Idea Acquisition Corp., a Nasdaq-listed special purpose acquisition company (SPAC), announced that holders of its units from the initial public offering may elect to trade their Class A ordinary shares and warrants separately beginning on or about April 6, 2026. Units not separated will continue to trade under the existing unit symbol. The move is part of the company's ongoing regulatory compliance and capital market strategy as it searches for its initial business combination.

Key Points

  • Idea Acquisition Corp. completed its IPO on February 12, 2026, issuing 35 million units.
  • Starting approximately April 6, 2026, the Class A shares and warrants included in these units can be traded separately on The Nasdaq Global Market under the symbols IACO (shares) and IACOW (warrants).
  • This separation offers investors greater flexibility in trading components of the units before the company's initial business combination.

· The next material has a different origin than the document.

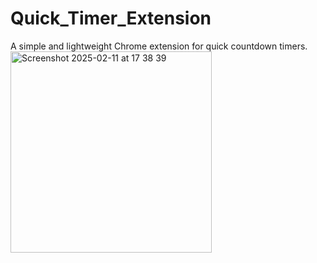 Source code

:# Quick_Timer_Extension
A simple and lightweight Chrome extension for quick countdown timers.
<img width="322" alt="Screenshot 2025-02-11 at 17 38 39" src="https://github.com/user-attachments/assets/67dabf80-a925-4c0e-bffc-7ee8be0e745b" />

Los Angeles, Calif., April 01, 2026 (GLOBE NEWSWIRE) -- Idea Acquisition Corp. (Nasdaq: IACO) (the “Company”) today announced that holders of the units sold in the Company’s initial public offering of 35,000,000 units, completed on February 12, 2026 (the “Offering”), may elect to separately trade the Class A ordinary shares and warrants included in the units commencing on or about April 6, 2026. Any units not separated will continue to trade on The Nasdaq Global Market under the symbol “IACOU,” and each of the Class A ordinary shares and warrants will separately trade on The Nasdaq Global Market under the symbols “IACO” and “IACOW,” respectively. No fractional warrants will be issued upon separation of the units and only whole warrants will trade. Holders of units will need to have their brokers contact Continental Stock Transfer & Trust Company, the Company’s transfer agent, in order to separate the units into Class A ordinary shares and warrants.

A registration statement relating to these securities was declared effective by the U.S. Securities and Exchange Commission (the “SEC”) on February 10, 2026. This press release shall not constitute an offer to sell or the solicitation of an offer to buy, nor shall there be any sale of these securities in any state or jurisdiction in which such offer, solicitation, or sale would be unlawful prior to registration or qualification under the securities laws of any such state or jurisdiction.

Cautionary Note Concerning Forward-Looking Statements

This press release contains statements that constitute “forward-looking statements,” including with respect to the Company’s search for an initial business combination. Forward-looking statements are subject to numerous conditions, many of which are beyond the control of the Company, including those set forth in the Risk Factors section of the Company’s registration statement for the Offering filed with the SEC. Copies are available on the SEC’s website, www.sec.gov. The Company undertakes no obligation to update these statements for revisions or changes after the date of this release, except as required by law.

Contact

Ryan Shea
Chief Operating Officer
Idea Acquisition Corp.
[email protected]


Risks

  • The forward-looking statements related to the company's search for a business combination carry inherent uncertainties and risks beyond management's control.
  • Market acceptance and liquidity of separately traded shares and warrants could vary, affecting investor sentiment and stock performance.
  • Regulatory and registration conditions continue to apply, potentially impacting the timing and structure of the company's business combination process.